▶ TASK STATEMENT
Through the last line of the entries, please copy every line exactly, starting with the one that contains "Title: 25808449 T8".
++++
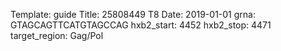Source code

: Template: guide
Title: 25808449 T8
Date: 2019-01-01
grna: GTAGCAGTTCATGTAGCCAG
hxb2_start: 4452
hxb2_stop: 4471
target_region: Gag/Pol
++++
▶ EXERCISE RESULT
Title: 25808449 T8
Date: 2019-01-01
grna: GTAGCAGTTCATGTAGCCAG
hxb2_start: 4452
hxb2_stop: 4471
target_region: Gag/Pol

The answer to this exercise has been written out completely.